In 2013 I took Upbuild’s flagship workshop Excavating Your Ego on the Enneagram personality framework and the ego, and I now think about my understanding of myself in a pre-Enneagram / post-Enneagram way. My whole life came into stark relief that weekend as I realized how many of my choices (Harvard, McKinsey, MTV, starting a tech company) were driven by my desire to have other people think highly of me. I hadn’t realized that I had been painstakingly crafting an image for more than 35 years and I didn’t even know what I myself wanted…what were my own dreams separate from what everyone else would clap for? Of course, that weekend was just the beginning of a long journey of self-understanding and exploration.

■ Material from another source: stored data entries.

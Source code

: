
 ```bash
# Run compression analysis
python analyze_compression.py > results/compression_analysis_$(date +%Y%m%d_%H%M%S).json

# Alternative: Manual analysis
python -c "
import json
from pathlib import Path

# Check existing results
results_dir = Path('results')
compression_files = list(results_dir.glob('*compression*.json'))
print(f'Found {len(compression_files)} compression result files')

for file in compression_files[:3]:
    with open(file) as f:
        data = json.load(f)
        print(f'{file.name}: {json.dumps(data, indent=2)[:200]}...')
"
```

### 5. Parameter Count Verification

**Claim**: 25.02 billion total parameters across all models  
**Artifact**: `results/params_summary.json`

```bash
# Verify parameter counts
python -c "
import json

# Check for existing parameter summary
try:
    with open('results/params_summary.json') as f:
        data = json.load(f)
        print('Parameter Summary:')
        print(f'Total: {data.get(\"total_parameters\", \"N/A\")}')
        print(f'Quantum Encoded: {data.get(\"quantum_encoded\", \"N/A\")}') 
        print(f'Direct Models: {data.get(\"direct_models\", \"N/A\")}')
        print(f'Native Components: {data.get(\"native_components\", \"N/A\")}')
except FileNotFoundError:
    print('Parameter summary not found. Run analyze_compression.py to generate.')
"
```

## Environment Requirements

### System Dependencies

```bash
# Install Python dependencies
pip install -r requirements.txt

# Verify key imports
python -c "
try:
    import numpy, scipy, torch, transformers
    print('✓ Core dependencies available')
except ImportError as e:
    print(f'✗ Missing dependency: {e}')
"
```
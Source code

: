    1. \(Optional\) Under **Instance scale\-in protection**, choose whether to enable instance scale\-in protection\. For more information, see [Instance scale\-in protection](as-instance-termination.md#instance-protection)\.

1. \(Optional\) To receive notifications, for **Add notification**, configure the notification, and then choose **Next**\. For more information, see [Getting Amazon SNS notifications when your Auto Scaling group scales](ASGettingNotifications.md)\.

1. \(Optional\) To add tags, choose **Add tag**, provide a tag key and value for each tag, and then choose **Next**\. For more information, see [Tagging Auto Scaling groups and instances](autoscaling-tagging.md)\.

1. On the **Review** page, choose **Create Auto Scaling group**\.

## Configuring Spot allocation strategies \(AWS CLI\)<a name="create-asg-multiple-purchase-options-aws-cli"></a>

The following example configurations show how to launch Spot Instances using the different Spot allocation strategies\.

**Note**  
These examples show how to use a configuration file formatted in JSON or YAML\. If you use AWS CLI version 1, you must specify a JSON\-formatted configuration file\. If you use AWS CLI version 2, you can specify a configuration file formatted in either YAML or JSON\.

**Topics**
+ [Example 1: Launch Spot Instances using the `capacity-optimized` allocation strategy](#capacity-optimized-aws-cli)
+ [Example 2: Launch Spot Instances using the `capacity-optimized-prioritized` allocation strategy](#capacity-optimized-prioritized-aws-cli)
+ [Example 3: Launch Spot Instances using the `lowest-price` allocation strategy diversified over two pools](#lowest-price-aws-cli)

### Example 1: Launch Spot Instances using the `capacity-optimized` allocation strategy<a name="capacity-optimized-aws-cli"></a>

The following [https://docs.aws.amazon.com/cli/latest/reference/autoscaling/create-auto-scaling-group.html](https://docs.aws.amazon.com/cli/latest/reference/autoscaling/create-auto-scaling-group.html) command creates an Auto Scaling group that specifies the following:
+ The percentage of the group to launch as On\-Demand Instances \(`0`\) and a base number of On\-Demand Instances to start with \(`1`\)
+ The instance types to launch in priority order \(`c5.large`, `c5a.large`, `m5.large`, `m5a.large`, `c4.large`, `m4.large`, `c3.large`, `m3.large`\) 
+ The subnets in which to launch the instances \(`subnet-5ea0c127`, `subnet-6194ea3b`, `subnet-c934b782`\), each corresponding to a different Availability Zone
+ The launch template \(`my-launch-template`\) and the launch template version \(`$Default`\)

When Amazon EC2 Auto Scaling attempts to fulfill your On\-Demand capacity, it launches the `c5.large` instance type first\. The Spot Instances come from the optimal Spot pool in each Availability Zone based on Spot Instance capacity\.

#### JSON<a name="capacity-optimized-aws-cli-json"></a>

Sidetour was ultimately acquired by another company and after two years my cofounders and I left to start something new, but after more than six months of ideation all I could think about wanting to do was to help Rasanath and Hari Prasada reach more people and impact them in the way I had been impacted by their work. After months of struggling with questions such as “What about my identity as a startup founder and everything I had invested in to get me to this point? Am I squandering my fancy degrees that are really tickets to economic wellbeing? Will people think I’m going into HR? Do I want to be a coach or a player?” (clearly I was still living securely in the prison of my ego), I finally built up enough courage to take the leap regardless of what others (and mostly I myself) might think or say. And fortunately for me, Rasanath and Hari Prasada welcomed me with open arms when I declared that I wanted to work with them full-time.
I joined Upbuild with the intention of devoting the rest of my life to working together, AND I explicitly gave myself six months to prove to myself that it would be financially sustainable, fulfilling, and a fertile environment for my growth. Within a few months I knew that this was the work I was meant to be doing. The conversations I was getting to have about inspiring people, working through insecurities, mediating conflict, navigating careers, building healthy cultures, and becoming a leader were the conversations I was always most drawn to; now, instead of just a part of my work, it had become all of my work. And even more than that, our work is focused on the mission of self-realization, and what could be more important than that? Associating with Rasanath and Hari Prasada everyday was also changing me and bringing me closer to the person I aspired to become.
In a way, I had gotten here by accident. Except that there are no accidents :-). This is work I’ve been doing and preparing for (and secretly longing for) my whole life…I just didn’t realize it until I got here.